BRIEF = Look below for the line that contains "Cool quote here? (none found yet - Phillip)", then copy it and each following line exactly, through and including the line that contains "This is not".

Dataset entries
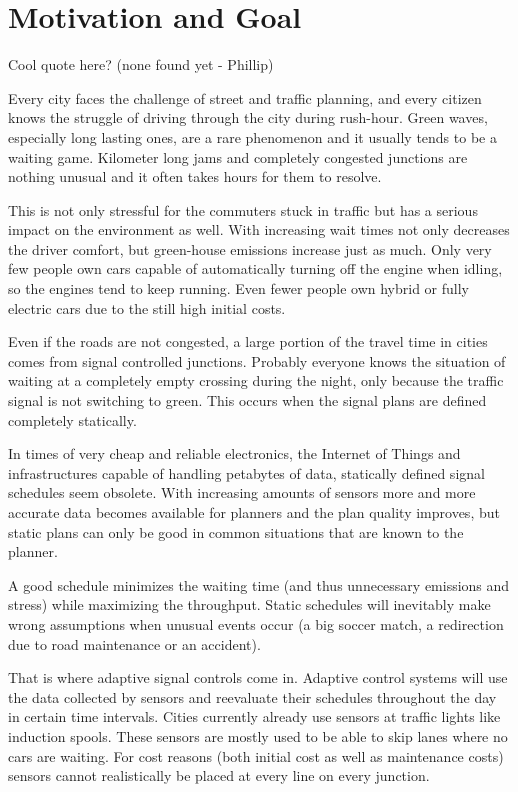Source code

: \section{Motivation and Goal}

Cool quote here? (none found yet - Phillip)

Every city faces the challenge of street and traffic planning, and every citizen knows the struggle of driving through the city during rush-hour. Green waves, especially long lasting ones, are a rare phenomenon and it usually tends to be a waiting game. Kilometer long jams and completely congested junctions are nothing unusual and it often takes hours for them to resolve.

This is not only stressful for the commuters stuck in traffic but has a serious impact on the environment as well.
With increasing wait times not only decreases the driver comfort, but green-house emissions increase just as much. Only very few people own cars capable of automatically turning off the engine when idling, so the engines tend to keep running. Even fewer people own hybrid or fully electric cars due to the still high initial costs.

Even if the roads are not congested, a large portion of the travel time in cities comes from signal controlled junctions. Probably everyone knows the situation of waiting at a completely empty crossing during the night, only because the traffic signal is not switching to green.
This occurs when the signal plans are defined completely statically.

In times of very cheap and reliable electronics, the Internet of Things and infrastructures capable of handling petabytes of data, statically defined signal schedules seem obsolete.
With increasing amounts of sensors more and more accurate data becomes available for planners and the plan quality improves, but static plans can only be good in common situations that are known to the planner.

A good schedule minimizes the waiting time (and thus unnecessary emissions and stress) while maximizing the throughput. Static schedules will inevitably make wrong assumptions when unusual events occur (a big soccer match, a redirection due to road maintenance or an accident).

That is where adaptive signal controls come in. Adaptive control systems will use the data collected by sensors and reevaluate their schedules throughout the day in certain time intervals.
Cities currently already use sensors at traffic lights like induction spools.
These sensors are mostly used to be able to skip lanes where no cars are waiting. For cost reasons (both initial cost as well as maintenance costs) sensors cannot realistically be placed at every line on every junction.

RESPONSE FOR THIS EXERCISE =
Cool quote here? (none found yet - Phillip)

Every city faces the challenge of street and traffic planning, and every citizen knows the struggle of driving through the city during rush-hour. Green waves, especially long lasting ones, are a rare phenomenon and it usually tends to be a waiting game. Kilometer long jams and completely congested junctions are nothing unusual and it often takes hours for them to resolve.

This is not only stressful for the commuters stuck in traffic but has a serious impact on the environment as well.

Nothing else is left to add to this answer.